(Beginning of ENTRIES SHOWN)
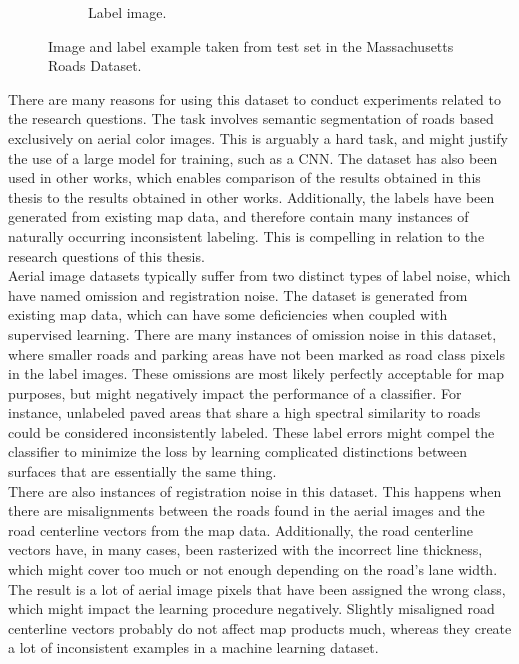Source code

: \begin{figure}
\begin{subfigure}{0.48\textwidth}
\caption{Label image.} \label{fig:mass_roads_example_label}
\end{subfigure}
\hspace*{\fill} %
\caption[The Massachusetts Roads Dataset]{Image and label example taken from test set in the Massachusetts Roads Dataset.} \label{fig:mass_roads_example}
\end{figure}


There are many reasons for using this dataset to conduct experiments related to the research questions.  The task involves semantic segmentation of roads based exclusively on aerial color images. This is arguably a hard task, and might justify the use of a large model for training, such as a \ac{CNN}. The dataset has also been used in other works, which enables comparison of the results obtained in this thesis to the results obtained in other works. Additionally, the labels have been generated from existing map data, and therefore contain many instances of naturally occurring inconsistent labeling. This is compelling in relation to the research questions of this thesis.\\

Aerial image datasets typically suffer from two distinct types of label noise, which \cite{Mnih_aerial_images_noisy} have named omission and registration noise. The dataset is generated from existing map data, which can have some deficiencies when coupled with supervised learning. There are many instances of omission noise in this dataset, where smaller roads and parking areas have not been marked as road class pixels in the label images. These omissions are most likely perfectly acceptable for map purposes, but might negatively impact the performance of a classifier.  For instance, unlabeled paved areas that share a high spectral similarity to roads could be considered inconsistently labeled. These label errors might compel the classifier to minimize the loss by learning complicated distinctions between surfaces that are essentially the same thing.\\

There are also instances of registration noise in this dataset. This happens when there are misalignments between the roads found in the aerial images and the road centerline vectors from the map data. Additionally, the road centerline vectors have, in many cases, been rasterized with the incorrect line thickness, which might cover too much or not enough depending on the road's lane width. The result is a lot of aerial image pixels that have been assigned the wrong class, which might impact the learning procedure negatively. Slightly misaligned road centerline vectors probably do not affect map products much, whereas they create a lot of inconsistent examples in a machine learning dataset.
(End of ENTRIES SHOWN)
**EXERCISE DESCRIPTION:**
Except for the pictures, copy every line of the records above exactly.

**RESPONSE BOX:**
Source code

: \begin{figure}
\begin{subfigure}{0.48\textwidth}
\caption{Label image.} \label{fig:mass_roads_example_label}
\end{subfigure}
\hspace*{\fill} %
\caption[The Massachusetts Roads Dataset]{Image and label example taken from test set in the Massachusetts Roads Dataset.} \label{fig:mass_roads_example}
\end{figure}


There are many reasons for using this dataset to conduct experiments related to the research questions.  The task involves semantic segmentation of roads based exclusively on aerial color images. This is arguably a hard task, and might justify the use of a large model for training, such as a \ac{CNN}. The dataset has also been used in other works, which enables comparison of the results obtained in this thesis to the results obtained in other works. Additionally, the labels have been generated from existing map data, and therefore contain many instances of naturally occurring inconsistent labeling. This is compelling in relation to the research questions of this thesis.\\

Aerial image datasets typically suffer from two distinct types of label noise, which \cite{Mnih_aerial_images_noisy} have named omission and registration noise. The dataset is generated from existing map data, which can have some deficiencies when coupled with supervised learning. There are many instances of omission noise in this dataset, where smaller roads and parking areas have not been marked as road class pixels in the label images. These omissions are most likely perfectly acceptable for map purposes, but might negatively impact the performance of a classifier.  For instance, unlabeled paved areas that share a high spectral similarity to roads could be considered inconsistently labeled. These label errors might compel the classifier to minimize the loss by learning complicated distinctions between surfaces that are essentially the same thing.\\

There are also instances of registration noise in this dataset. This happens when there are misalignments between the roads found in the aerial images and the road centerline vectors from the map data. Additionally, the road centerline vectors have, in many cases, been rasterized with the incorrect line thickness, which might cover too much or not enough depending on the road's lane width. The result is a lot of aerial image pixels that have been assigned the wrong class, which might impact the learning procedure negatively. Slightly misaligned road centerline vectors probably do not affect map products much, whereas they create a lot of inconsistent examples in a machine learning dataset.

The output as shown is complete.